As the retail industry evolves to become more dependent on e-commerce, many traditional brick-and-mortar brands are moving online to internet sales. Subsequently, these retailers are planning to close some, if not all, of their physical locations, including brand names such as The Limited, Macy’s, Kmart and Office Depot.  Late last year, Business Insider reported that consumer equity strategists expected mass store closures in 2017. When retailers reduce the number of physical locations, there are numerous state and local tax considerations to keep in mind.

Sales and Use Taxes
Once a retailer closes its doors, what does it do with overstocked merchandise that can’t be sold at a different location? Often they seek to liquidate the excess inventory. In certain states, the sale or disposition of any tangible personal property (“TPP”) as a result of store closings could result in additional sales tax being due.  However, many jurisdictions have casual or occasional sale exemptions that exempt the sales of TPP that is not normally sold in the regular course of business. There may also be tax filings that are necessary, such as Bulk Sale Notifications. Once the retailer exits a particular jurisdiction, it is important to file final sales and use tax returns in that jurisdiction.

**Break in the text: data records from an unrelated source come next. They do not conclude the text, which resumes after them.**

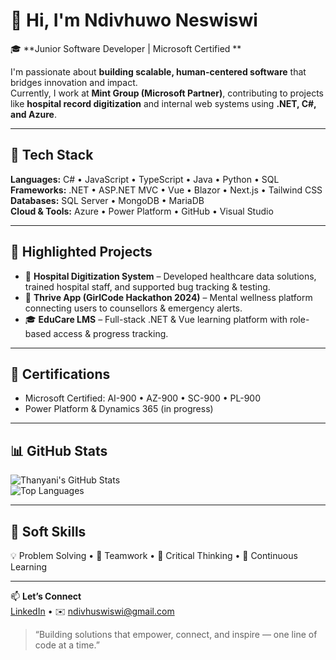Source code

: # 👋 Hi, I'm Ndivhuwo Neswiswi  

🎓 **Junior Software Developer | Microsoft Certified **

I'm passionate about **building scalable, human-centered software** that bridges innovation and impact.  
Currently, I work at **Mint Group (Microsoft Partner)**, contributing to projects like **hospital record digitization** and internal web systems using **.NET, C#, and Azure**.

---

## 🧠 **Tech Stack**

**Languages:** C# • JavaScript • TypeScript • Java • Python • SQL  
**Frameworks:** .NET • ASP.NET MVC • Vue • Blazor • Next.js • Tailwind CSS  
**Databases:** SQL Server • MongoDB • MariaDB  
**Cloud & Tools:** Azure • Power Platform • GitHub • Visual Studio  

---

## 🚀 **Highlighted Projects**

- 🏥 **Hospital Digitization System** – Developed healthcare data solutions, trained hospital staff, and supported bug tracking & testing.  
- 🌿 **Thrive App (GirlCode Hackathon 2024)** – Mental wellness platform connecting users to counsellors & emergency alerts.  
- 🎓 **EduCare LMS** – Full-stack .NET & Vue learning platform with role-based access & progress tracking.  

---

## 🏅 **Certifications**

- Microsoft Certified: AI-900 • AZ-900 • SC-900 • PL-900  
- Power Platform & Dynamics 365 (in progress)  

---

## 📊 **GitHub Stats**

![Thanyani's GitHub Stats](https://github-readme-stats.vercel.app/api?username=23026475&show_icons=true&theme=dracula&hide_border=true)  
![Top Languages](https://github-readme-stats.vercel.app/api/top-langs/?username=23026475&layout=compact&theme=dracula&hide_border=true)

---

## 🌱 **Soft Skills**

💡 Problem Solving • 🤝 Teamwork • 🧩 Critical Thinking • 🎯 Continuous Learning  

---

📫 **Let’s Connect**  
[LinkedIn](https://www.linkedin.com/in/thanyani-neswiswi) • ✉️ ndivhuswiswi@gmail.com  

> “Building solutions that empower, connect, and inspire — one line of code at a time.”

Also, as brick-and-mortar stores move to online sales, they need to update their sales and use tax nexus footprint accounting for both click-through nexus and economic nexus. As retail business has migrated to the internet, states are aggressively seeking to make up their sales tax shortfalls by imposing sales tax on e-commerce transactions (so-called “Amazon taxes”), even though a retailer no longer has physical presence in the state. As a retailer closes physical store locations in favor of increasing its e-commerce business, the now e-retailer may trigger sales and use tax obligations in some unfamiliar states, as well as eliminate sales tax collections in states with historic filings related to physical stores that have now been closed.

Credits and Incentives
Retailers that are eliminating jobs, consolidating distribution centers and closing stores may need to address potential “clawback” provisions if they’ve accepted state and local tax credits or other financial incentives. State and local jurisdictions often offer tax credits and other financial incentives to increase employment, make capital expenditures and help the economy in a particular location. Often, the award of such business incentives is contingent upon a business’s commitment to operate within that location for a specified period of time. If the retailer exits early, it’s possible that the jurisdiction will require the repayment of tax benefits and other incentives for falling short of their commitment.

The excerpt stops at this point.